This vignette shows you how to upload and prepare any dataset for use with finalfit. The demonstration will use the boot::melanoma
. Use ?boot::melanoma
to see the help page with data description. I will use library(tidyverse)
methods. First I’ll write_csv()
the data just to demonstrate reading it.
Note the various options in read_csv()
, including providing column names, variable type, missing data identifier etc.
library(readr)
# Save example
write_csv(boot::melanoma, "boot.csv")
# Read data
melanoma = read_csv("boot.csv")
#> Parsed with column specification:
#> cols(
#> time = col_double(),
#> status = col_double(),
#> sex = col_double(),
#> age = col_double(),
#> year = col_double(),
#> thickness = col_double(),
#> ulcer = col_double()
#> )
Note the output shows how the columns/variables have been parsed. For full details see ?readr::cols()
.
col_integer()
col_double()
col_factor()
col_character()
col_logical()
col_date()
col_time()
col_datetime()
ff_glimpse()
provides a convenient overview of all data in a tibble or data frame. It is particularly important that factors are correctly specified. Hence, ff_glimpse()

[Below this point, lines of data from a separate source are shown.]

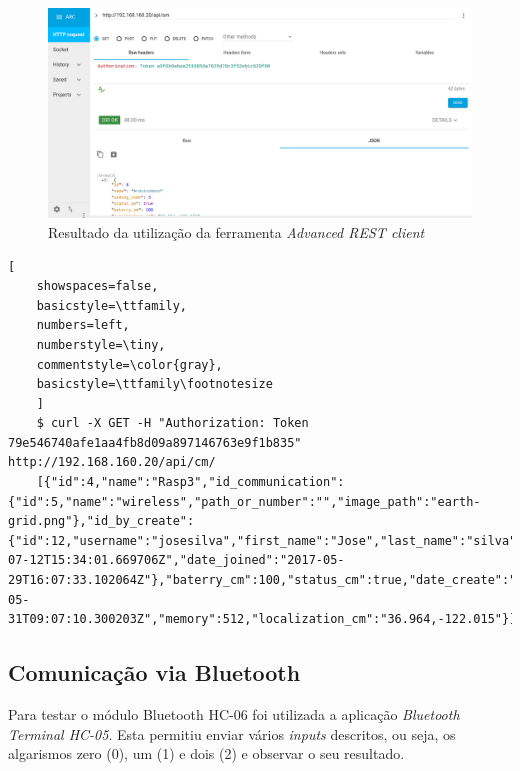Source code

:\begin{figure}[h]
	\centering
	\includegraphics[width=0.7\linewidth]{prints-web/API_teste1.png}
	\caption{Resultado da utilização da ferramenta \textit{Advanced REST client}}
	\label{testgrap}
\end{figure}







	\begin{lstlisting}[
	showspaces=false,
	basicstyle=\ttfamily,
	numbers=left,
	numberstyle=\tiny,
	commentstyle=\color{gray},
	basicstyle=\ttfamily\footnotesize
	]
	$ curl -X GET -H "Authorization: Token  79e546740afe1aa4fb8d09a897146763e9f1b835" http://192.168.160.20/api/cm/
	[{"id":4,"name":"Rasp3","id_communication":{"id":5,"name":"wireless","path_or_number":"","image_path":"earth-grid.png"},"id_by_create":{"id":12,"username":"josesilva","first_name":"Jose","last_name":"silva","email":"ruipedrooliveira@ua.pt","last_login":"2017-07-12T15:34:01.669706Z","date_joined":"2017-05-29T16:07:33.102064Z"},"baterry_cm":100,"status_cm":true,"date_create":"2017-05-31T09:07:10.300203Z","memory":512,"localization_cm":"36.964,-122.015"}]
	\end{lstlisting}
	
	


\subsection{Comunicação via Bluetooth }


Para testar o módulo Bluetooth HC-06 foi utilizada a aplicação \textit{Bluetooth Terminal HC-05}. Esta permitiu enviar vários \textit{inputs} descritos, ou seja,  os algarismos zero (0), um (1) e dois (2) e observar o seu resultado.  

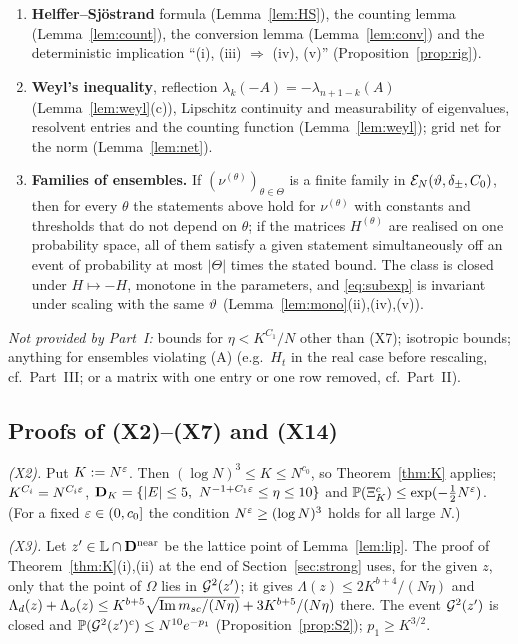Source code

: \begin{enumerate}[label=\textbf{(X\arabic*)},leftmargin=3em,itemsep=3pt]
\item \textbf{Helffer--Sj\"ostrand} formula (Lemma~\ref{lem:HS}), the counting lemma (Lemma~\ref{lem:count}), the conversion lemma (Lemma~\ref{lem:conv}) and the deterministic implication ``(i), (iii) $\Rightarrow$ (iv), (v)'' (Proposition~\ref{prop:rig}).
\item \textbf{Weyl's inequality}, reflection $\lambda_k(-A)=-\lambda_{n+1-k}(A)$ (Lemma~\ref{lem:weyl}(c)), Lipschitz continuity and measurability of eigenvalues, resolvent entries and the counting function (Lemma~\ref{lem:weyl}); grid net for the norm (Lemma~\ref{lem:net}).
\item \textbf{Families of ensembles.} If $(\nu^{(\theta)})_{\theta\in\Theta}$ is a finite family in $\mathcal E_N(\vartheta,\delta_\pm,C_0)$, then for every $\theta$ the statements above hold for $\nu^{(\theta)}$ with constants and thresholds that do not depend on $\theta$;
if the matrices $H^{(\theta)}$ are realised on one probability space, all of them satisfy a given statement simultaneously off an event of probability at most $|\Theta|$ times the stated bound.
The class is closed under $H\mapsto-H$, monotone in the parameters, and \eqref{eq:subexp} is invariant under scaling with the same $\vartheta$ (Lemma~\ref{lem:mono}(ii),(iv),(v)).
\end{enumerate}
\noindent\emph{Not provided by Part~I:} bounds for $\eta<K^{C_1}/N$ other than (X7); isotropic bounds; anything for ensembles violating (A) (e.g.\ $H_t$ in the real case before rescaling, cf.\ Part~III; or a matrix with one entry or one row removed, cf.\ Part~II).

\subsection{Proofs of \textup{(X2)--(X7)} and \textup{(X14)}}\label{sec:exportproofs}
\emph{\textup{(X2)}.} Put $K:=N^\varepsilon$. Then $(\log N)^3\le K\le N^{c_0}$, so Theorem~\ref{thm:K} applies; $K^{C_i}=N^{C_i\varepsilon}$, $\bD_K=\{|E|\le5,\ N^{-1+C_1\eps}\le\eta\le10\}$ and $\mathbb{P}(\Xi_K^c)\le\exp(-\frac12N^\varepsilon)$. (For a fixed $\varepsilon\in(0,c_0]$ the condition $N^\varepsilon\ge(\log N)^3$ holds for all large $N$.)

\emph{\textup{(X3)}.} Let $z'\in\mathbb L\cap\mathbf{D}^{\rm near}$ be the lattice point of Lemma~\ref{lem:lip}. The proof of Theorem~\ref{thm:K}(i),(ii) at the end of Section~\ref{sec:strong} uses, for the given $z$, only that the point of $\Omega$ lies in $\mathcal{G}^2(z')$;
it gives $\Lambda(z)\le2K^{b+4}/(N\eta)$ and $\Lambda_d(z)+\Lambda_o(z)\le K^{b+5}\sqrt{\operatorname{Im}m_{sc}/(N\eta)}+3K^{b+5}/(N\eta)$ there. The event $\mathcal{G}^2(z')$ is closed and $\mathbb{P}(\mathcal{G}^2(z')^c)\le N^{10}e^{-p_1}$ (Proposition~\ref{prop:S2}); $p_1\ge K^{3/2}$.

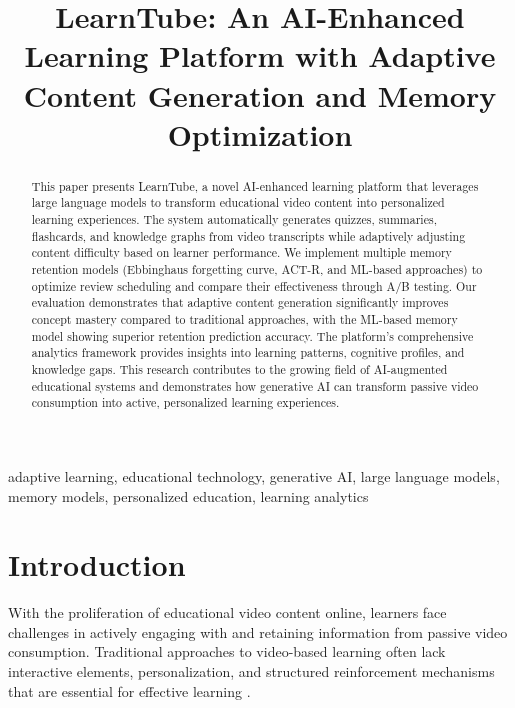 \documentclass[conference]{IEEEtran}
\begin{document}
\title{LearnTube: An AI-Enhanced Learning Platform with Adaptive Content Generation and Memory Optimization\\
}

\author{
}

\maketitle

\begin{abstract}
This paper presents LearnTube, a novel AI-enhanced learning platform that leverages large language models to transform educational video content into personalized learning experiences. The system automatically generates quizzes, summaries, flashcards, and knowledge graphs from video transcripts while adaptively adjusting content difficulty based on learner performance. We implement multiple memory retention models (Ebbinghaus forgetting curve, ACT-R, and ML-based approaches) to optimize review scheduling and compare their effectiveness through A/B testing. Our evaluation demonstrates that adaptive content generation significantly improves concept mastery compared to traditional approaches, with the ML-based memory model showing superior retention prediction accuracy. The platform's comprehensive analytics framework provides insights into learning patterns, cognitive profiles, and knowledge gaps. This research contributes to the growing field of AI-augmented educational systems and demonstrates how generative AI can transform passive video consumption into active, personalized learning experiences.
\end{abstract}

\begin{IEEEkeywords}
adaptive learning, educational technology, generative AI, large language models, memory models, personalized education, learning analytics
\end{IEEEkeywords}

\section{Introduction}
With the proliferation of educational video content online, learners face challenges in actively engaging with and retaining information from passive video consumption. Traditional approaches to video-based learning often lack interactive elements, personalization, and structured reinforcement mechanisms that are essential for effective learning \cite{r1}.
\end{document}
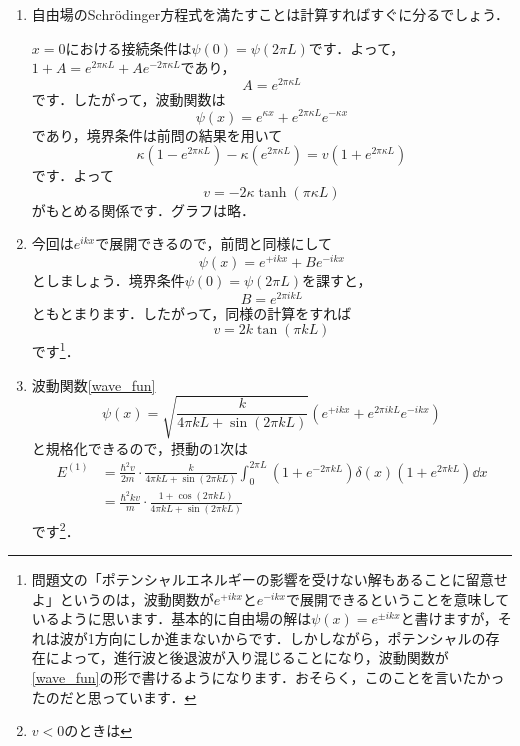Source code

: \documentclass[a4paper,pdflatex,ja=standard]{bxjsarticle}
\begin{document}
\begin{enumerate}
  
  \item 

  自由場のSchrödinger方程式を満たすことは計算すればすぐに分るでしょう．

  $x=0$における接続条件は$\psi(0)=\psi(2\pi L)$です．よって，$1+A=e^{2\pi\kappa L}+Ae^{-2\pi\kappa L}$であり，
  \begin{equation}
    A
    =
    e^{2\pi\kappa L}
  \end{equation}
  です．したがって，波動関数は
  \begin{equation}
    \psi(x)
    =
    e^{\kappa x}
    +
    e^{2\pi\kappa L}e^{-\kappa x}
  \end{equation}
  であり，境界条件は前問の結果を用いて
  \begin{equation}
    \kappa
    (1-e^{2\pi\kappa L})
    -
    \kappa
    (e^{2\pi\kappa L})
    =
    v(1+e^{2\pi\kappa L})
  \end{equation}
  です．よって
  \begin{equation}
    v
    =
    -2\kappa\tanh(\pi\kappa L)
  \end{equation}
  がもとめる関係です．グラフは略．


  \item 

  今回は$e^{ikx}$で展開できるので，前問と同様にして
  \begin{equation}
    \psi(x)
    =
    e^{+ikx}+Be^{-ikx}
    \label{wave_fun}
  \end{equation}
  としましょう．境界条件$\psi(0)=\psi(2\pi L)$を課すと，
  \begin{equation}
    B
    =
    e^{2\pi ikL}
  \end{equation}
  ともとまります．したがって，同様の計算をすれば
  \begin{equation}
    v
    =
    2k\tan(\pi kL)
  \end{equation}
  です\footnote{
    問題文の「ポテンシャルエネルギーの影響を受けない解もあることに留意せよ」というのは，波動関数が$e^{+ikx}$と$e^{-ikx}$で展開できるということを意味しているように思います．基本的に自由場の解は$\psi(x)=e^{\pm ikx}$と書けますが，それは波が1方向にしか進まないからです．しかしながら，ポテンシャルの存在によって，進行波と後退波が入り混じることになり，波動関数が\eqref{wave_fun}の形で書けるようになります．おそらく，このことを言いたかったのだと思っています．
  }．


  \item 

  波動関数\eqref{wave_fun}
  \begin{equation}
    \psi(x)
    =
    \sqrt{\frac{k}{4\pi kL+\sin(2\pi kL)}}
    (e^{+ikx}+e^{2\pi ikL}e^{-ikx})
  \end{equation}
  と規格化できるので，摂動の1次は
  \begin{align}
    E^{(1)}
    &=
    \frac{\hbar^2 v}{2m}
    \cdot
    \frac{k}{4\pi kL+\sin(2\pi kL)}
    \int_{0}^{2\pi L}
    (1+e^{-2\pi kL})\delta(x)(1+e^{2\pi kL})
    \dd x
    \nonumber
    \\
    &=
    \frac{\hbar^2 kv}{m}
    \cdot
    \frac{1+\cos(2\pi kL)}{4\pi kL+\sin(2\pi kL)}
  \end{align}
  です\footnote{
    $v<0$のときは
  }．


\end{enumerate}
\end{document}

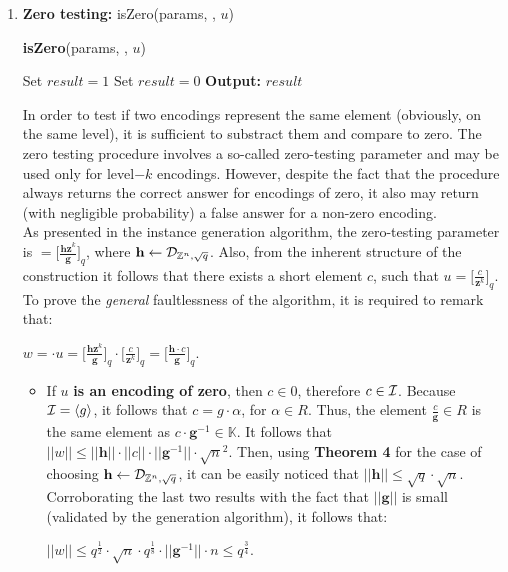 \begin{enumerate}[label=(\alph*)]

\item \textbf{Zero testing: } isZero(params, \pzt, $u$)

\begin{tcolorbox}[colframe=black,colback=white,arc=0pt,outer arc=0pt]
	\begin{center}
		 \textbf{isZero}(params, \pzt, $u$)
	\end{center}
	\begin{algorithmic}[1]
		\State Set $result = 1$
		\Else
		\State Set $result = 0$
		\EndIf
		\State \textbf{Output: } $result$
	\end{algorithmic}
\end{tcolorbox}


In order to test if two encodings represent the same element (obviously, on the same level), it is sufficient to substract them and compare to zero. The zero testing procedure involves a so-called zero-testing parameter and may be used only for level$-k$ encodings. However, despite the fact that the procedure always returns the correct answer for encodings of zero, it also may return (with negligible probability) a false answer for a non-zero encoding. \\

As presented in the instance generation algorithm, the zero-testing parameter is \pzt$=\big[\frac{\textbf{hz}^k}{\textbf{g}}\big]_q$, where $\textbf{h}\leftarrow \mathcal{D}_{{\mathbb Z}^n, \sqrt{q}}$. Also, from the inherent structure of the construction it follows that there exists a short element $c$, such that $u = \big[\frac{c}{\textbf{z}^k}\big]_q$. To prove the \textit{general} faultlessness of the algorithm, it is required to remark that:
\begin{center}
	$w=$\pzt$\cdot u = \big[\frac{\textbf{hz}^k}{\textbf{g}}\big]_q \cdot \big[\frac{c}{\textbf{z}^k}\big]_q = \big[ \frac{\textbf{h}\cdot c}{\textbf{g}}\big]_q $.
\end{center}

\begin{itemize}
	\item If $u$ \textbf{is an encoding of zero}, then $c \in \hat{0}$, therefore $c \in \mathcal{I}$. Because $\mathcal{I} = \langle g \rangle$, it follows that $c = g \cdot \alpha$, for $\alpha \in R$. Thus, the element $\frac{c}{\textbf{g}}\in R$ is the same element as $c \cdot \textbf{g}^{-1} \in \mathbb{K}$. It follows that $||w||\leq ||\textbf{h}|| \cdot || c || \cdot ||\textbf{g}^{-1}|| \cdot \sqrt{n}^2$. Then, using \textbf{Theorem 4} for the case of choosing $\textbf{h} \leftarrow \mathcal{D}_{{\mathbb Z}^n, \sqrt{q}}$, it can be easily noticed that $||\textbf{h}|| \leq \sqrt{q} \cdot \sqrt{n}$. Corroborating the last two results with the fact that $||\textbf{g}||$ is small (validated by the generation algorithm), it follows that:
	\begin{center}
		$||w|| \leq q^{\frac{1}{2}} \cdot \sqrt{n} \cdot q^{\frac{1}{8}} \cdot ||\textbf{g}^{-1}|| \cdot n  \leq q^{\frac{3}{4}}$.
	\end{center}


\end{itemize}
\end{enumerate}
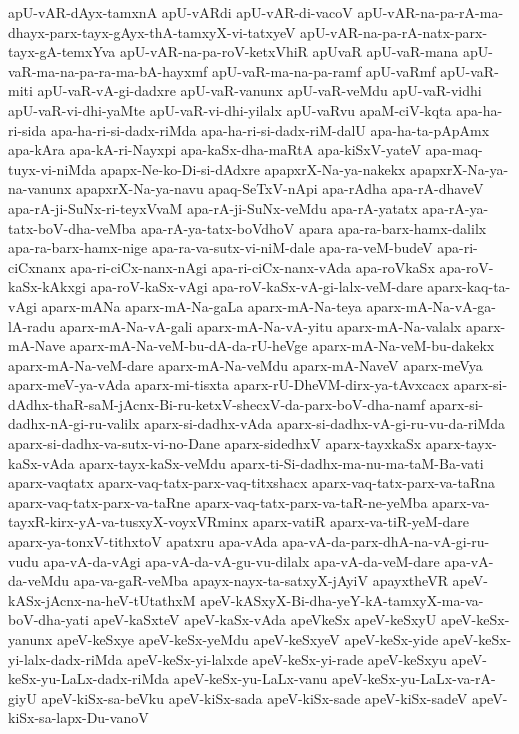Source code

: {apU-vAR-dAyx-tamxnA
apU-vARdi
apU-vAR-di-vacoV
apU-vAR-na-pa-rA-ma-dhayx-parx-tayx-gAyx-thA-tamxyX-vi-tatxyeV
apU-vAR-na-pa-rA-natx-parx-tayx-gA-temxYva
apU-vAR-na-pa-roV-ketxVhiR
apUvaR
apU-vaR-mana
apU-vaR-ma-na-pa-ra-ma-bA-hayxmf
apU-vaR-ma-na-pa-ramf
apU-vaRmf
apU-vaR-miti
apU-vaR-vA-gi-dadxre
apU-vaR-vanunx
apU-vaR-veMdu
apU-vaR-vidhi
apU-vaR-vi-dhi-yaMte
apU-vaR-vi-dhi-yilalx
apU-vaRvu
apaM-ciV-kqta
apa-ha-ri-sida
apa-ha-ri-si-dadx-riMda
apa-ha-ri-si-dadx-riM-dalU
apa-ha-ta-pApAmx
apa-kAra
apa-kA-ri-Nayxpi
apa-kaSx-dha-maRtA
apa-kiSxV-yateV
apa-maq-tuyx-vi-niMda
apapx-Ne-ko-Di-si-dAdxre
apapxrX-Na-ya-nakekx
apapxrX-Na-ya-na-vanunx
apapxrX-Na-ya-navu
apaq-SeTxV-nApi
apa-rAdha
apa-rA-dhaveV
apa-rA-ji-SuNx-ri-teyxVvaM
apa-rA-ji-SuNx-veMdu
apa-rA-yatatx
apa-rA-ya-tatx-boV-dha-veMba
apa-rA-ya-tatx-boVdhoV
apara
apa-ra-barx-hamx-dalilx
apa-ra-barx-hamx-nige
apa-ra-va-sutx-vi-niM-dale
apa-ra-veM-budeV
apa-ri-ciCxnanx
apa-ri-ciCx-nanx-nAgi
apa-ri-ciCx-nanx-vAda
apa-roVkaSx
apa-roV-kaSx-kAkxgi
apa-roV-kaSx-vAgi
apa-roV-kaSx-vA-gi-lalx-veM-dare
aparx-kaq-ta-vAgi
aparx-mANa
aparx-mA-Na-gaLa
aparx-mA-Na-teya
aparx-mA-Na-vA-ga-lA-radu
aparx-mA-Na-vA-gali
aparx-mA-Na-vA-yitu
aparx-mA-Na-valalx
aparx-mA-Nave
aparx-mA-Na-veM-bu-dA-da-rU-heVge
aparx-mA-Na-veM-bu-dakekx
aparx-mA-Na-veM-dare
aparx-mA-Na-veMdu
aparx-mA-NaveV
aparx-meVya
aparx-meV-ya-vAda
aparx-mi-tisxta
aparx-rU-DheVM-dirx-ya-tAvxcacx
aparx-si-dAdhx-thaR-saM-jAcnx-Bi-ru-ketxV-shecxV-da-parx-boV-dha-namf
aparx-si-dadhx-nA-gi-ru-valilx
aparx-si-dadhx-vAda
aparx-si-dadhx-vA-gi-ru-vu-da-riMda
aparx-si-dadhx-va-sutx-vi-no-Dane
aparx-sidedhxV
aparx-tayxkaSx
aparx-tayx-kaSx-vAda
aparx-tayx-kaSx-veMdu
aparx-ti-Si-dadhx-ma-nu-ma-taM-Ba-vati
aparx-vaqtatx
aparx-vaq-tatx-parx-vaq-titxshacx
aparx-vaq-tatx-parx-va-taRna
aparx-vaq-tatx-parx-va-taRne
aparx-vaq-tatx-parx-va-taR-ne-yeMba
aparx-va-tayxR-kirx-yA-va-tusxyX-voyxVRminx
aparx-vatiR
aparx-va-tiR-yeM-dare
aparx-ya-tonxV-tithxtoV
apatxru
apa-vAda
apa-vA-da-parx-dhA-na-vA-gi-ru-vudu
apa-vA-da-vAgi
apa-vA-da-vA-gu-vu-dilalx
apa-vA-da-veM-dare
apa-vA-da-veMdu
apa-va-gaR-veMba
apayx-nayx-ta-satxyX-jAyiV
apayxtheVR
apeV-kASx-jAcnx-na-heV-tUtathxM
apeV-kASxyX-Bi-dha-yeY-kA-tamxyX-ma-va-boV-dha-yati
apeV-kaSxteV
apeV-kaSx-vAda
apeVkeSx
apeV-keSxyU
apeV-keSx-yanunx
apeV-keSxye
apeV-keSx-yeMdu
apeV-keSxyeV
apeV-keSx-yide
apeV-keSx-yi-lalx-dadx-riMda
apeV-keSx-yi-lalxde
apeV-keSx-yi-rade
apeV-keSxyu
apeV-keSx-yu-LaLx-dadx-riMda
apeV-keSx-yu-LaLx-vanu
apeV-keSx-yu-LaLx-va-rA-giyU
apeV-kiSx-sa-beVku
apeV-kiSx-sada
apeV-kiSx-sade
apeV-kiSx-sadeV
apeV-kiSx-sa-lapx-Du-vanoV
}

separates variables into continuous and categorcial. As expected, no factors are yet specified in the melanoma dataset.
library(finalfit)
ff_glimpse(melanoma)
#> $Continuous
#> label var_type n missing_n missing_percent mean sd
#> time time <dbl> 205 0 0.0 2152.8 1122.1
#> status status <dbl> 205 0 0.0 1.8 0.6
#> sex sex <dbl> 205 0 0.0 0.4 0.5
#> age age <dbl> 205 0 0.0 52.5 16.7
#> year year <dbl> 205 0 0.0 1969.9 2.6
#> thickness thickness <dbl> 205 0 0.0 2.9 3.0
#> ulcer ulcer <dbl> 205 0 0.0 0.4 0.5
#> min quartile_25 median quartile_75 max
#> time 10.0 1525.0 2005.0 3042.0 5565.0
#> status 1.0 1.0 2.0 2.0 3.0
#> sex 0.0 0.0 0.0 1.0 1.0
#> age 4.0 42.0 54.0 65.0 95.0
#> year 1962.0 1968.0 1970.0 1972.0 1977.0
#> thickness 0.1 1.0 1.9 3.6 17.4
#> ulcer 0.0 0.0 0.0 1.0 1.0
#>
#> $Categorical
#> # A tibble: 205 x 0
If you wish to see the variables in the order in which they appear in the data frame or tibble, missing_glimpse()
or tibble::glimpse()
are useful.
Use an original description of the data (often called a data dictionary) to correctly assign and label any factor variables. This can be done in a single pipe.
library(dplyr)
melanoma %>%
mutate(
status.factor = factor(status, levels = c(1, 2, 3),
labels = c("Died from melanoma", "Alive", "Died from other causes")) %>%
ff_label("Status"),
sex.factor = factor(sex, levels = c(1, 0),
labels = c("Male", "Female")) %>%
ff_label("Sex"),
ulcer.factor = factor(ulcer, levels = c(1, 0),
labels = c("Present", "Absent")) %>%
ff_label("Ulcer")
) -> melanoma
ff_glimpse(melanoma)
#> $Continuous
#> label var_type n missing_n missing_percent mean sd
#> time time <dbl> 205 0 0.0 2152.8 1122.1
#> status status <dbl> 205 0 0.0 1.8 0.6
#> sex sex <dbl> 205 0 0.0 0.4 0.5
#> age age <dbl> 205 0 0.0 52.5 16.7
#> year year <dbl> 205 0 0.0 1969.9 2.6
#> thickness thickness <dbl> 205 0 0.0 2.9 3.0
#> ulcer ulcer <dbl> 205 0 0.0 0.4 0.5
#> min quartile_25 median quartile_75 max
#> time 10.0 1525.0 2005.0 3042.0 5565.0
#> status 1.0 1.0 2.0 2.0 3.0
#> sex 0.0 0.0 0.0 1.0 1.0
#> age 4.0 42.0 54.0 65.0 95.0
#> year 1962.0 1968.0 1970.0 1972.0 1977.0
#> thickness 0.1 1.0 1.9 3.6 17.4
#> ulcer 0.0 0.0 0.0 1.0 1.0
#>
#> $Categorical
#> label var_type n missing_n missing_percent levels_n
#> status.factor Status <fct> 205 0 0.0 3
#> sex.factor Sex <fct> 205 0 0.0 2
#> ulcer.factor Ulcer <fct> 205 0 0.0 2
#> levels
#> status.factor "Died from melanoma", "Alive", "Died from other causes"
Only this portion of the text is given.